--- WORK INSTRUCTIONS ---
Which of the lines below contain the string "上的預設值為"? Copy each one.

--- Saved entries ---

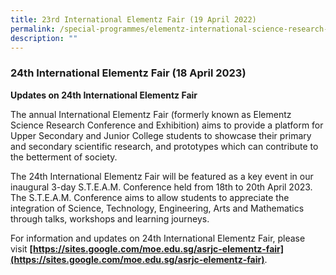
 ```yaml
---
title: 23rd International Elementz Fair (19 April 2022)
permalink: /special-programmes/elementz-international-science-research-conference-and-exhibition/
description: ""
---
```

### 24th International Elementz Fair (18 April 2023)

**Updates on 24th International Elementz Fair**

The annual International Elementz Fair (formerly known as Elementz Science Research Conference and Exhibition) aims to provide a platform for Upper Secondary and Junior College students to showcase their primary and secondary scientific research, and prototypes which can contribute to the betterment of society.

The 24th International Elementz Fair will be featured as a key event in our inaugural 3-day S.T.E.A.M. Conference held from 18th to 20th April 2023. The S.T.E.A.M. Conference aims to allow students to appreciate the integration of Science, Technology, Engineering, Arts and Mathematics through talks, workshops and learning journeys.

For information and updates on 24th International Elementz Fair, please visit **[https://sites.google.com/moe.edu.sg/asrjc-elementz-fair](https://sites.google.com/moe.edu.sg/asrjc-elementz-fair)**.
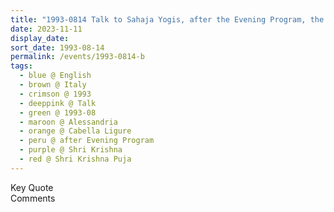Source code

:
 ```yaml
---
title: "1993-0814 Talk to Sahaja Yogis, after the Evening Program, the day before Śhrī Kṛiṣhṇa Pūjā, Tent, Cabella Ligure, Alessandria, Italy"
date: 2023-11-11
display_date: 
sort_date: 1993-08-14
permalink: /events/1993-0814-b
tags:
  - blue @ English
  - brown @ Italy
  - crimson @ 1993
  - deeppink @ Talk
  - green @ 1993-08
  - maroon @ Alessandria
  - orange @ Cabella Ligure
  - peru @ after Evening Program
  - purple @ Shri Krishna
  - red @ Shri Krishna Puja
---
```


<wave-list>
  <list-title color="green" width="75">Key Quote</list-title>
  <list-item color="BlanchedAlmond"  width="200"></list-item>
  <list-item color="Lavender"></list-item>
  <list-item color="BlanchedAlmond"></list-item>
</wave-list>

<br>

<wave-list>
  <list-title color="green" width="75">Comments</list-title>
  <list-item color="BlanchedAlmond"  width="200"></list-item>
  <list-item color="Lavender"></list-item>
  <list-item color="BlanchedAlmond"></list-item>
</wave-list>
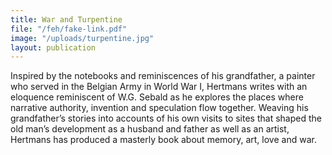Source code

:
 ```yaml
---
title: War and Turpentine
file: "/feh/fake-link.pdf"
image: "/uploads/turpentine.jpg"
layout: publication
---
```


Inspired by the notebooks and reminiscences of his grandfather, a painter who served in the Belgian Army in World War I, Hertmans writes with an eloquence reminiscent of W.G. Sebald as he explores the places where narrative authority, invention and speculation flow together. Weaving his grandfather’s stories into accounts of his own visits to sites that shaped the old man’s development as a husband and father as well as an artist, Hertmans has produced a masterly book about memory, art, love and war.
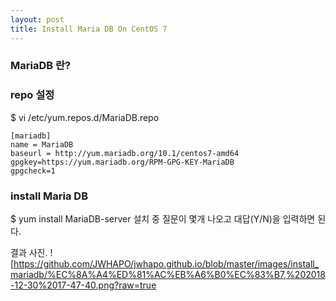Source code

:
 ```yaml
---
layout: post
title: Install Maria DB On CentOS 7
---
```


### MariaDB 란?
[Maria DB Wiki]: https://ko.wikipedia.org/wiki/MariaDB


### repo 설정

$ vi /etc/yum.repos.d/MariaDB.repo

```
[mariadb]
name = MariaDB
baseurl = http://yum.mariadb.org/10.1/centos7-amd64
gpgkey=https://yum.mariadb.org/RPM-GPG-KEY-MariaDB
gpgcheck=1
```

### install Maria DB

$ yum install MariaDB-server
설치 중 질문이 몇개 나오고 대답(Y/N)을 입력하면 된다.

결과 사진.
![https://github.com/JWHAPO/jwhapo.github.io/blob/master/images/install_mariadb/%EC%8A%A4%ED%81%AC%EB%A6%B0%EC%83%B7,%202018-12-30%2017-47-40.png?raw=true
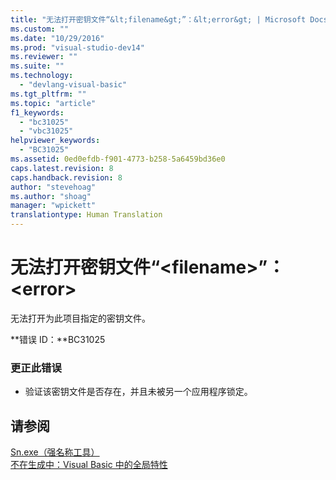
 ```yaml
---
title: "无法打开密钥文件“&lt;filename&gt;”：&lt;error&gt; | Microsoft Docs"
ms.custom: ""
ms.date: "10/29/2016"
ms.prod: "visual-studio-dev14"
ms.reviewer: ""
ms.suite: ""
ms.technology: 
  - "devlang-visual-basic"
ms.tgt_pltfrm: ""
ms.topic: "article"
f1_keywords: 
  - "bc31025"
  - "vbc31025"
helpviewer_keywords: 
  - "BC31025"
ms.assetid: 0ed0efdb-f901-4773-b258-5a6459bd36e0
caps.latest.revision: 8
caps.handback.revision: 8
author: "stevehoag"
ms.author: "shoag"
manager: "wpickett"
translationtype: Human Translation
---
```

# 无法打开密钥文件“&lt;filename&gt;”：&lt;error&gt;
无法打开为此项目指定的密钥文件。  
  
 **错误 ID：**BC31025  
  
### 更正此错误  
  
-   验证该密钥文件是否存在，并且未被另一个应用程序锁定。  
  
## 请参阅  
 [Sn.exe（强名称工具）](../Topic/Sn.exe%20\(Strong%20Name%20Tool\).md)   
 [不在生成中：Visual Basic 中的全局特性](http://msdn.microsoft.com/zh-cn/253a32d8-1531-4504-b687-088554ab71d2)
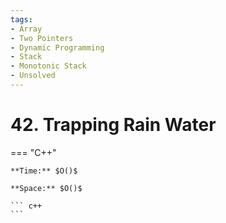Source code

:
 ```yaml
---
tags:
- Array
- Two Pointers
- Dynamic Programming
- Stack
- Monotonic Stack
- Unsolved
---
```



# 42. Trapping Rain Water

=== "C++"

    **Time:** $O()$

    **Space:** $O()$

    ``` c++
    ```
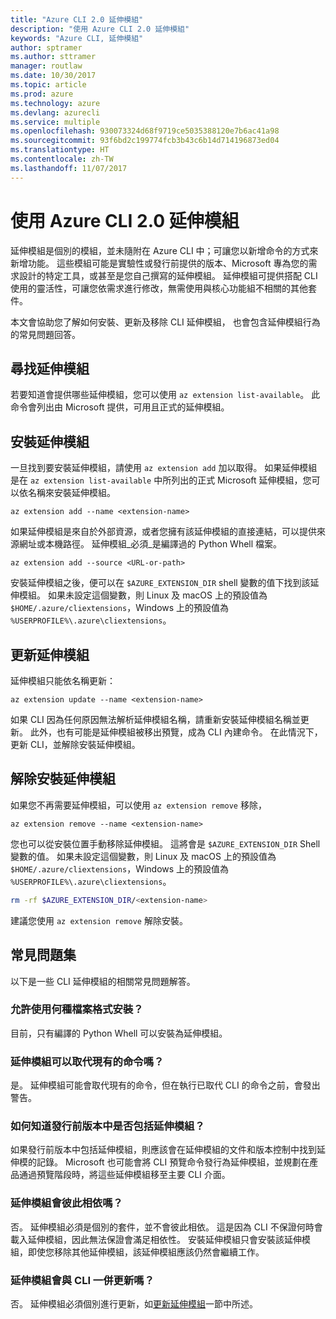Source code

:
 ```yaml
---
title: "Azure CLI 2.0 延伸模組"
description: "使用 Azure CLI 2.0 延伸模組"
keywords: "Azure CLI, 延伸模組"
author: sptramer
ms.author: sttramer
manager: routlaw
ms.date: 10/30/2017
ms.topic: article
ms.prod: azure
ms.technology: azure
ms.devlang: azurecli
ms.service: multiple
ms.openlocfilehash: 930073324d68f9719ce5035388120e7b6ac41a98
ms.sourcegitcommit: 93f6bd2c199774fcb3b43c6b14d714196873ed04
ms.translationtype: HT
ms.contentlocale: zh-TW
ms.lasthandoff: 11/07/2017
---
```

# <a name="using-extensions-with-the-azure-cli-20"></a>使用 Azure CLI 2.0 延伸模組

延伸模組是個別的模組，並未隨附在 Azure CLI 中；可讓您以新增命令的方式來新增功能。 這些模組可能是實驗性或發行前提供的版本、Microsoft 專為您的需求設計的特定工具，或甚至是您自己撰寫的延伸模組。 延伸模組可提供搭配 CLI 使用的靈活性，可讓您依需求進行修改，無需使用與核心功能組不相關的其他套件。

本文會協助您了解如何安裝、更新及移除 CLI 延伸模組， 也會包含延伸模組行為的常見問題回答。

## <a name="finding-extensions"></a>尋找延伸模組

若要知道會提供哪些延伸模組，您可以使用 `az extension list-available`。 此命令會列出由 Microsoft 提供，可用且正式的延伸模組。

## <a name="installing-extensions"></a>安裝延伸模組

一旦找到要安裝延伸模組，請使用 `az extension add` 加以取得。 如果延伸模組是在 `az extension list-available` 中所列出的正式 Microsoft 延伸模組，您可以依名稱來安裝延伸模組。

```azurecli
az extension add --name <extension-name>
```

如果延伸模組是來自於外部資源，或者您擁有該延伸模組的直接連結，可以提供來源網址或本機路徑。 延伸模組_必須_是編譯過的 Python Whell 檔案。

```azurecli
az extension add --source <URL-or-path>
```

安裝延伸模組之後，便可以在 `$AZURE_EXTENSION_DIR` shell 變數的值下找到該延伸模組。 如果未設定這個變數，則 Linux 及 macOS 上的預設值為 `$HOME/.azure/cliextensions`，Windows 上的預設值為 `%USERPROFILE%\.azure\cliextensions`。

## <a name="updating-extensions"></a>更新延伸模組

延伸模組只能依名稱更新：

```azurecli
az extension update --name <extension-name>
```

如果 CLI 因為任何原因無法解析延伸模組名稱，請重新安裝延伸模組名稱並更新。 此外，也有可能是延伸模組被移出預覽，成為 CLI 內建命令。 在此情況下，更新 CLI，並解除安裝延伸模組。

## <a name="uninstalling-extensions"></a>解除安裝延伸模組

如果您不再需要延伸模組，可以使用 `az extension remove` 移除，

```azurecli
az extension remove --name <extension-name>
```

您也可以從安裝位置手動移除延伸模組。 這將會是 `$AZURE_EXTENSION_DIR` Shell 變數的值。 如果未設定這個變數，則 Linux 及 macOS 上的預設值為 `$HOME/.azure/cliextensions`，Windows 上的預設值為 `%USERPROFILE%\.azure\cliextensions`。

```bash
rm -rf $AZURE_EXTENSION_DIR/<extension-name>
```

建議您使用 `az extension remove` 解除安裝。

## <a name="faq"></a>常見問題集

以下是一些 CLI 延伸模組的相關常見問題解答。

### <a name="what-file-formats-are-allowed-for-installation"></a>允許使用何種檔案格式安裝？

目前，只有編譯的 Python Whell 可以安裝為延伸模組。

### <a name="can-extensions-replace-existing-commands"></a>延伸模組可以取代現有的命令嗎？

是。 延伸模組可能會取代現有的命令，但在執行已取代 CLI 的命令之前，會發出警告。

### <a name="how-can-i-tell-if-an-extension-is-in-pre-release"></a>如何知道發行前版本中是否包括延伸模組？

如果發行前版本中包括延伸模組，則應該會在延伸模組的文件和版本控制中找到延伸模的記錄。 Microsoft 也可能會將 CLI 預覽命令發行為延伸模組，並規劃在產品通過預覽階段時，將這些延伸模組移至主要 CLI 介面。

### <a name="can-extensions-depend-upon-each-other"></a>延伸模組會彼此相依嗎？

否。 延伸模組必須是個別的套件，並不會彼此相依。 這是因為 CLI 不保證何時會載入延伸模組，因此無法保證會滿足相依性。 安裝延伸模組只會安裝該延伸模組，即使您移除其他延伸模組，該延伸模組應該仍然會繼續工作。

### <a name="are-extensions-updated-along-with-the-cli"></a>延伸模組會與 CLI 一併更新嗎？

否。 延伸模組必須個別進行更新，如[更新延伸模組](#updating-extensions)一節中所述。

--- RESULT FOR THIS TASK ---
安裝延伸模組之後，便可以在 `$AZURE_EXTENSION_DIR` shell 變數的值下找到該延伸模組。 如果未設定這個變數，則 Linux 及 macOS 上的預設值為 `$HOME/.azure/cliextensions`，Windows 上的預設值為 `%USERPROFILE%\.azure\cliextensions`。
您也可以從安裝位置手動移除延伸模組。 這將會是 `$AZURE_EXTENSION_DIR` Shell 變數的值。 如果未設定這個變數，則 Linux 及 macOS 上的預設值為 `$HOME/.azure/cliextensions`，Windows 上的預設值為 `%USERPROFILE%\.azure\cliextensions`。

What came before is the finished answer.